Profil 3 Petugas Masa Percobaan dan Pembebasan Bersyarat Louisiana

Profil 3 Petugas Masa Percobaan dan Pembebasan Bersyarat Louisiana

JAMIE OERTEL

Jamie Oertel dibesarkan di Slidell dalam apa yang dia sebut sebagai “lingkungan kriminal”.

Ibunya — dan masih — seorang pecandu heroin, dan saat dia remaja, Oertel bertekad untuk terjun ke dunia penegakan hukum. Seiring bertambahnya usia, pandangannya menyempit menjadi petugas masa percobaan dan pembebasan bersyarat.

“Saya ingin memainkan peran saya dan membantu orang-orang yang dapat saya bantu,” kata Oertel. “Tak seorang pun datang ke sini dengan harapan bisa memenjarakan orang lain. Tugas kami adalah mengeluarkan Anda dari penjara.”

Ia menemukan kepuasan dalam membantu orang lain mengubah kehidupan mereka, namun ia mengakui bahwa hal ini dapat membuat frustrasi karena ia dan rekan-rekannya jarang mendapatkan pengakuan publik atas kerja keras mereka.

“Orang-orang tidak tahu apa yang kami lakukan,” kata Oertel. “Kami tidak hanya duduk di kantor di suatu tempat. Kami memainkan banyak peran berbeda: Kami adalah konselor, pekerja sosial, dan bahkan guru karena beberapa kasus saya tidak tahu cara menganggarkan uang.”

___

CASS MITCHELL

Cass Mitchell tahu bahwa jika salah satu kasusnya dilanggar lagi, kasusnya akan menjadi berita.

Itu karena Mitchell mengawasi pelaku kejahatan seksual.

Selama sekitar tiga jam pada suatu pagi baru-baru ini, Mitchell mengunjungi selusin rumah dalam perjalanan dari beberapa lingkungan termiskin di Baton Rouge ke beberapa lingkungan terkaya di Baton Rouge.

Ketika dia mendaftar 11 tahun yang lalu, Mitchell, 33, menganggap pekerjaan itu sebagai batu loncatan ke departemen penegakan hukum lain seperti National Drug Enforcement Administration. Tapi sekarang, katanya, dia tidak bisa membayangkan untuk pergi.
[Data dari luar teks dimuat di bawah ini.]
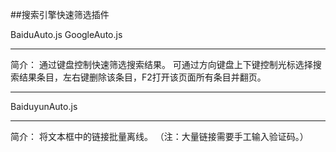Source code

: ##搜索引擎快速筛选插件

BaiduAuto.js
GoogleAuto.js

---
简介：
通过键盘控制快速筛选搜索结果。
可通过方向键盘上下键控制光标选择搜索结果条目，左右键删除该条目，F2打开该页面所有条目并翻页。

***
BaiduyunAuto.js

---
简介：
将文本框中的链接批量离线。
（注：大量链接需要手工输入验证码。）
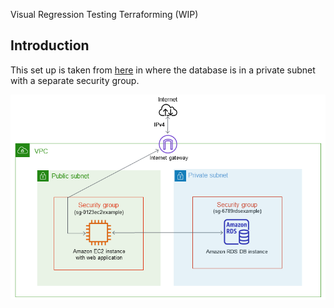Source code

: Visual Regression Testing Terraforming (WIP)

## Introduction

This set up is taken from [here](https://docs.aws.amazon.com/AmazonRDS/latest/UserGuide/USER_VPC.Scenarios.html) in where the database is in a private subnet with a separate security group.

![AWS](assets/img.png)
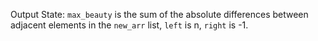Output State: `max_beauty` is the sum of the absolute differences between adjacent elements in the `new_arr` list, `left` is n, `right` is -1.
“Saat Anda menjadi polisi, Anda mendapat telepon dan Anda akan segera membantu seseorang – tapi Anda mungkin tidak akan pernah bertemu orang itu lagi,” kata Mitchell. “Ketika Anda melakukan pekerjaan ini cukup lama, Anda benar-benar melihat kehidupan masyarakat berubah.”

___

FIGUEROA KELUARGA

Dalam upacara wisuda bagi 20 petugas yang akan segera menjalani masa percobaan dan pembebasan bersyarat, Jaksa Wilayah Baton Rouge Timur Hillar Moore memilih untuk tidak melakukan retorika yang berlebihan, dan tetap berpegang pada fakta.

“(Beban kasus) Anda sudah sangat, sangat tinggi, sehingga sangat sulit bagi Anda untuk melakukan pekerjaan Anda,” kata Moore kepada para kadet di auditorium Baton Rouge. “Kamu tidak akan mendapatkan pekerjaan yang mudah.”

Firasat itu tidak mengganggu Frammy Figueroa, ketua kelas.

Figueroa mengikuti pidato Moore yang sebenarnya dengan melihat kembali pencapaian teman-teman sekelasnya selama program pelatihan 14 minggu mereka dengan lebih santai.

Setelah upacara, Figueroa mengatakan dia telah mendengar banyak tentang perubahan undang-undang baru-baru ini yang dapat menyebabkan beban kasus yang jauh lebih tinggi bagi petugas pembebasan bersyarat di masa depan, namun dia tidak terlalu khawatir pekerjaannya menjadi tidak terkendali. Atasannya tidak akan menjebaknya untuk gagal, bantahnya.